• _WHAT IS BEING ASKED_: Where the records below have a line with "number", that line is to be copied.

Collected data
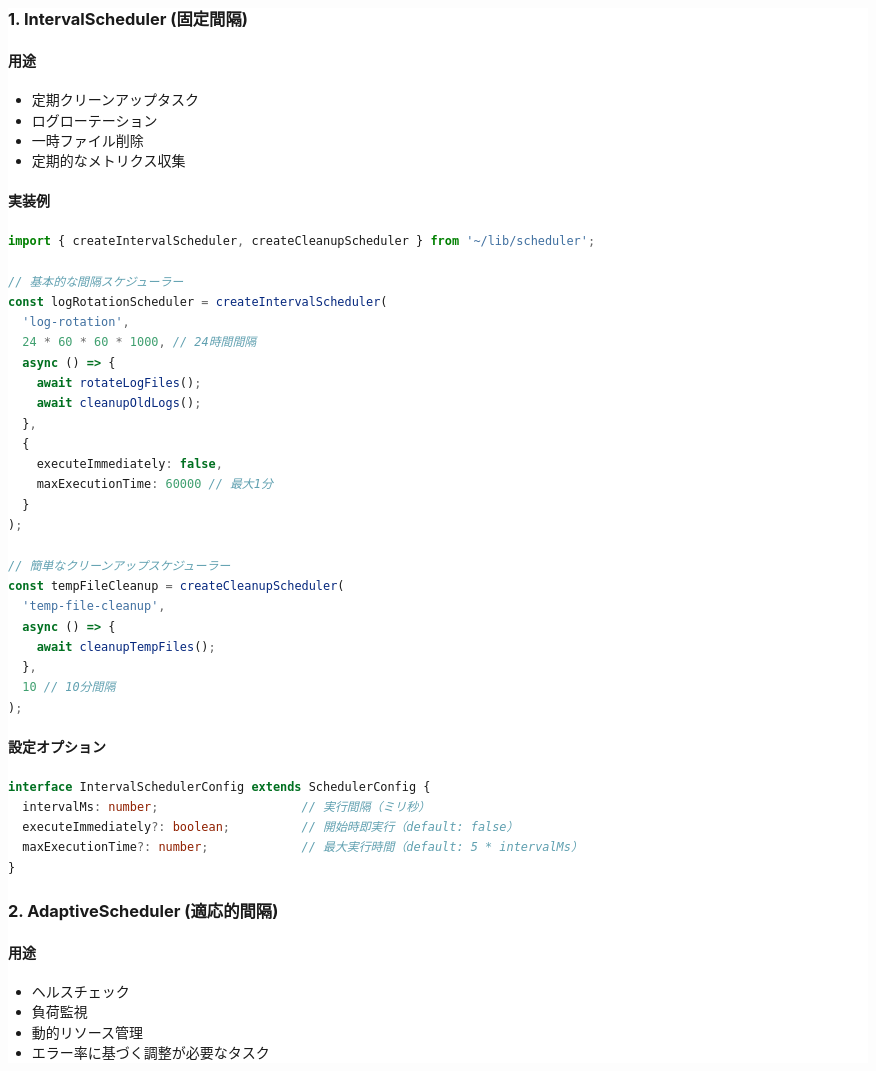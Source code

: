 ### 1. IntervalScheduler (固定間隔)

#### 用途
- 定期クリーンアップタスク
- ログローテーション
- 一時ファイル削除
- 定期的なメトリクス収集

#### 実装例
```typescript
import { createIntervalScheduler, createCleanupScheduler } from '~/lib/scheduler';

// 基本的な間隔スケジューラー
const logRotationScheduler = createIntervalScheduler(
  'log-rotation',
  24 * 60 * 60 * 1000, // 24時間間隔
  async () => {
    await rotateLogFiles();
    await cleanupOldLogs();
  },
  {
    executeImmediately: false,
    maxExecutionTime: 60000 // 最大1分
  }
);

// 簡単なクリーンアップスケジューラー
const tempFileCleanup = createCleanupScheduler(
  'temp-file-cleanup',
  async () => {
    await cleanupTempFiles();
  },
  10 // 10分間隔
);
```

#### 設定オプション
```typescript
interface IntervalSchedulerConfig extends SchedulerConfig {
  intervalMs: number;                    // 実行間隔（ミリ秒）
  executeImmediately?: boolean;          // 開始時即実行（default: false）
  maxExecutionTime?: number;             // 最大実行時間（default: 5 * intervalMs）
}
```

### 2. AdaptiveScheduler (適応的間隔)

#### 用途
- ヘルスチェック
- 負荷監視
- 動的リソース管理
- エラー率に基づく調整が必要なタスク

• _TASK OUTPUT_:
  intervalMs: number;                    // 実行間隔（ミリ秒）
  maxExecutionTime?: number;             // 最大実行時間（default: 5 * intervalMs）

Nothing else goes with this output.